Binary search, MLE, and bootstrap all answer the same question — *what p
produces the observed growth of a representative fish?* — and can therefore
be compared numerically. All three use the same `bio` object
(`initial_weight = 1800 g`, target or observed weights ≈ 3 000 g).

```{r compare-123, echo=FALSE}
comp123 <- data.frame(
  Strategy    = c("binary_search", "mle", "bootstrap"),
  p_estimate  = round(c(res_bs$summary$p_value,
                         res_mle$summary$p_value,
                         res_boot$summary$p_mean), 4),
  Uncertainty = round(c(NA,
                         res_mle$summary$p_se,
                         res_boot$summary$p_sd), 4),
  Type        = c("none (point estimate)",
                  "SE (asymptotic)",
                  "SD (non-parametric)"),
  stringsAsFactors = FALSE
)
knitr::kable(comp123,
             col.names = c("Strategy", "p estimate", "SE / SD",
                           "Uncertainty type"),
             align  = c("l", "r", "r", "l"),
             caption = "Strategies 1–3 fitted to the same data (Chinook salmon, 100-day simulation, target weight ≈ 3 000 g).")
```

### Strategy 4: population-level distribution

The hierarchical model answers a **different question**: not the *p* of a
representative individual, but the *distribution* of *p* across a
population of tagged fish. Its output (`mu_p`, `sigma_p`) is not
numerically comparable to the single estimates above because the input data
differ (each fish has its own initial and final weight) and the parameter
being estimated is a population mean, not an individual feeding level.
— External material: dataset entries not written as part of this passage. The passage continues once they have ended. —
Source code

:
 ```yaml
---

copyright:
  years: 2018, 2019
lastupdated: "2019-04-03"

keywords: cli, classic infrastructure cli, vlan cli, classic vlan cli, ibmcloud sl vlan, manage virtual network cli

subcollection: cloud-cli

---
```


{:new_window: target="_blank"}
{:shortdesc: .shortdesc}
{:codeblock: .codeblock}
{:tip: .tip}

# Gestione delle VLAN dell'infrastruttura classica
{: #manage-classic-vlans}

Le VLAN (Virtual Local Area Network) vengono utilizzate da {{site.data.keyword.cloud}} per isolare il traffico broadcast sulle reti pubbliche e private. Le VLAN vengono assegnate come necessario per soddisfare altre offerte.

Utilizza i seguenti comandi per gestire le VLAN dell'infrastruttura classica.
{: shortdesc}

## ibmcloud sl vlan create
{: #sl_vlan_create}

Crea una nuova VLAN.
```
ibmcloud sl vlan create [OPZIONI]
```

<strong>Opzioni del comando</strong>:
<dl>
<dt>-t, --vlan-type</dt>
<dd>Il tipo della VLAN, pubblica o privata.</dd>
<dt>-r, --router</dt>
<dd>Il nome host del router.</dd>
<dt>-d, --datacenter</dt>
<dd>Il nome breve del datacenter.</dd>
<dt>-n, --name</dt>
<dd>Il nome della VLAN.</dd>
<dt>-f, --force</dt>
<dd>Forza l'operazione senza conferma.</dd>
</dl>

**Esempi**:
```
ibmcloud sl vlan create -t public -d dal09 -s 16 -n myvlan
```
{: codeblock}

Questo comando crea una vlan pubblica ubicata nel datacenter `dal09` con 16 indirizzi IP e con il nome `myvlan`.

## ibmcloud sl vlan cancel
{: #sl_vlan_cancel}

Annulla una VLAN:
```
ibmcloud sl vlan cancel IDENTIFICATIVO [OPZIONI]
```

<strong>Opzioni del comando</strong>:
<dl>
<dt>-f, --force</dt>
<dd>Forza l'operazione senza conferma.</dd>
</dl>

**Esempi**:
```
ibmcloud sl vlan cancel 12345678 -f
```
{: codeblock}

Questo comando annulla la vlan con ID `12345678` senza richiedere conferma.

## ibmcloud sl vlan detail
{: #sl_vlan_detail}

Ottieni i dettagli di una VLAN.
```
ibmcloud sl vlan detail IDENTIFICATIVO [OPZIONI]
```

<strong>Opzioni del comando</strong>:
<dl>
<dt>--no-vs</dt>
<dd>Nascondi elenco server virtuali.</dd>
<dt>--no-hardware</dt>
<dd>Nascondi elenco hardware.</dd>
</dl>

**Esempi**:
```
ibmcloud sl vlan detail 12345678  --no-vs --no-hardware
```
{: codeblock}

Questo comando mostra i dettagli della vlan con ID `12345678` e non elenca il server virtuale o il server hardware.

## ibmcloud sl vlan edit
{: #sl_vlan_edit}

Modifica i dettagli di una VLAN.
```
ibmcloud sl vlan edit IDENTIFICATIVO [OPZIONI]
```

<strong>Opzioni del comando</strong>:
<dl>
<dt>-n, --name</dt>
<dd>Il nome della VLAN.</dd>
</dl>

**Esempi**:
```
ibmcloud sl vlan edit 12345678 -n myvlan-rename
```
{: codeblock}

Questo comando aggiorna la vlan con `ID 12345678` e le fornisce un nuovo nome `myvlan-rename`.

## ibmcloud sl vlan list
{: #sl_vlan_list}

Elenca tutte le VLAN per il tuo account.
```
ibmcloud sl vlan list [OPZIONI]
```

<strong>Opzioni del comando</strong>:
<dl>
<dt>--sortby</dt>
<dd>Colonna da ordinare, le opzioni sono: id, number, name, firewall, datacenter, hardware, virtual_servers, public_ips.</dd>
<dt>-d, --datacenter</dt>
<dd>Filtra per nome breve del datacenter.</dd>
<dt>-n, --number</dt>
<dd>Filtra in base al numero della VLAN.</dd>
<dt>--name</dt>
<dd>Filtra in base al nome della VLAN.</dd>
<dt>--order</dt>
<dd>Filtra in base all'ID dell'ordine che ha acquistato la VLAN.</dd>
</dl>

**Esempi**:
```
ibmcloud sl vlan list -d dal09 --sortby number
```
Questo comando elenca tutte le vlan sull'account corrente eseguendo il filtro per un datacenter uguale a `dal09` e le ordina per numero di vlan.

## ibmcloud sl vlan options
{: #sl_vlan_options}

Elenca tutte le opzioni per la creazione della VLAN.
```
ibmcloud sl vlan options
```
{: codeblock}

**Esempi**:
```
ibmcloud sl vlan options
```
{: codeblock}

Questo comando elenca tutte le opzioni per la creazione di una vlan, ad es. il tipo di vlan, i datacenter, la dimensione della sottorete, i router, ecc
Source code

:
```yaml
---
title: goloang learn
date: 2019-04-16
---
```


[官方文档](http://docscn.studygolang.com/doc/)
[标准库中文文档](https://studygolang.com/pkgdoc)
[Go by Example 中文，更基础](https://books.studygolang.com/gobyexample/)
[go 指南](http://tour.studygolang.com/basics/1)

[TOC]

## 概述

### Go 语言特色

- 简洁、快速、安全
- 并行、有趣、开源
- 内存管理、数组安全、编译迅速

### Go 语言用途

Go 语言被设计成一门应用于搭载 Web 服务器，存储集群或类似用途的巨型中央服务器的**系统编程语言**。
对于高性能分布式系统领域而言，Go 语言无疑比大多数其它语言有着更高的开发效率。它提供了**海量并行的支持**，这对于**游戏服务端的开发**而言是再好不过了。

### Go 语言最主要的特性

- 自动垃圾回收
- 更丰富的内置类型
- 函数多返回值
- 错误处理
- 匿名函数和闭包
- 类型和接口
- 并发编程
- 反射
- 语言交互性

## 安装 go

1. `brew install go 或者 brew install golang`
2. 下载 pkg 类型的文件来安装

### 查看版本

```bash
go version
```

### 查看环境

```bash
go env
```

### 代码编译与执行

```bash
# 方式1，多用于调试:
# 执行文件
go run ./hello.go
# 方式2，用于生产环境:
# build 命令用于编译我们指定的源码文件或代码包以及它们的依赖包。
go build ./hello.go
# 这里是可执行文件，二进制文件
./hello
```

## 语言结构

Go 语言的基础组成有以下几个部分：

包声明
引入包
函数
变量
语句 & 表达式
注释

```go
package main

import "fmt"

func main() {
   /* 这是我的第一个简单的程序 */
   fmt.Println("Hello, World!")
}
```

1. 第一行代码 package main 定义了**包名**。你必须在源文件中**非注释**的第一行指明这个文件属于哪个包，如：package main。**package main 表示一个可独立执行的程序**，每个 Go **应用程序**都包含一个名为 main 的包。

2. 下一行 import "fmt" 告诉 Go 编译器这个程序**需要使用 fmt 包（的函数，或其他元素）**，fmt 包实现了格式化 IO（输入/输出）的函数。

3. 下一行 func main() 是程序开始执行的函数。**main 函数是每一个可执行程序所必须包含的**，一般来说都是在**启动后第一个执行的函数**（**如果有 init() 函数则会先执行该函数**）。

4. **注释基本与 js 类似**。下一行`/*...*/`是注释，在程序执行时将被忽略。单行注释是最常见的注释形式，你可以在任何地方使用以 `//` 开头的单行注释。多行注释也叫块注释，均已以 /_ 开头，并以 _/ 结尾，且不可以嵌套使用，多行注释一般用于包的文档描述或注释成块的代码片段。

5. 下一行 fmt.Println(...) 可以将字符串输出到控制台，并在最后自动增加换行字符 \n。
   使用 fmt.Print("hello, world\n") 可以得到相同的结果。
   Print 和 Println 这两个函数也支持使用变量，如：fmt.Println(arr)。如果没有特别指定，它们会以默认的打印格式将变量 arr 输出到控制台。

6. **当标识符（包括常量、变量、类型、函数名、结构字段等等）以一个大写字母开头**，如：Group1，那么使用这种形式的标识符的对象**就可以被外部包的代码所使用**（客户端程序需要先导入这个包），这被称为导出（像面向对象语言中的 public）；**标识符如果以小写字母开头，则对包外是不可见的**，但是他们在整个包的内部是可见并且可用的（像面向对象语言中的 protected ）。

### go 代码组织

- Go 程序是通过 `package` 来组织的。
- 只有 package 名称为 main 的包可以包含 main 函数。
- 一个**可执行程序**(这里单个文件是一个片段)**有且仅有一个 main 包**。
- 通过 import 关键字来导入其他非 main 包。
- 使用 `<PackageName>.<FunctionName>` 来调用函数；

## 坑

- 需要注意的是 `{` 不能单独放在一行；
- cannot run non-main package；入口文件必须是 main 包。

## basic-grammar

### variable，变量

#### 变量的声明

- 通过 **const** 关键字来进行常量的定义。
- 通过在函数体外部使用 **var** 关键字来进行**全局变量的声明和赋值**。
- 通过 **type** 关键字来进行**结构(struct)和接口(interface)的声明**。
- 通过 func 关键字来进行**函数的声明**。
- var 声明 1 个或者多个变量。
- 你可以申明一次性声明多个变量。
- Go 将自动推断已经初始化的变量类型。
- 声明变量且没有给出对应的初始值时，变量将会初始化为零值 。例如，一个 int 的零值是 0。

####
```{r compare-hier, echo=FALSE}
comp_hier <- data.frame(
  Parameter   = c("mu_p (population mean)",
                  "sigma_p (population SD)",
                  "n_individuals",
                  "converged"),
  Value       = c(round(res_hier$summary$mu_p_estimate,    4),
                  round(res_hier$summary$sigma_p_estimate, 4),
                  res_hier$summary$n_individuals,
                  as.character(res_hier$summary$converged)),
  stringsAsFactors = FALSE
)
knitr::kable(comp_hier,
             col.names = c("Parameter", "Estimated value"),
             align     = c("l", "r"),
             caption   = paste("Hierarchical model results for the simulated",
                               "mark-recapture cohort (n =",
                               res_hier$summary$n_individuals,
                               "fish, true mu_p =", round(ref_p, 3), ")."))
```

---

## References

Deslauriers D, Chipps SR, Breck JE, Rice JA, Madenjian CP (2017). Fish
Bioenergetics 4.0: An R-Based Modeling Application. *Fisheries* 42(11):586–596.

Chipps SR, Wahl DH (2008). Bioenergetics modeling in the 21st century:
reviewing new insights and revisiting old constraints. *Transactions of the
American Fisheries Society* 137(1):298–313.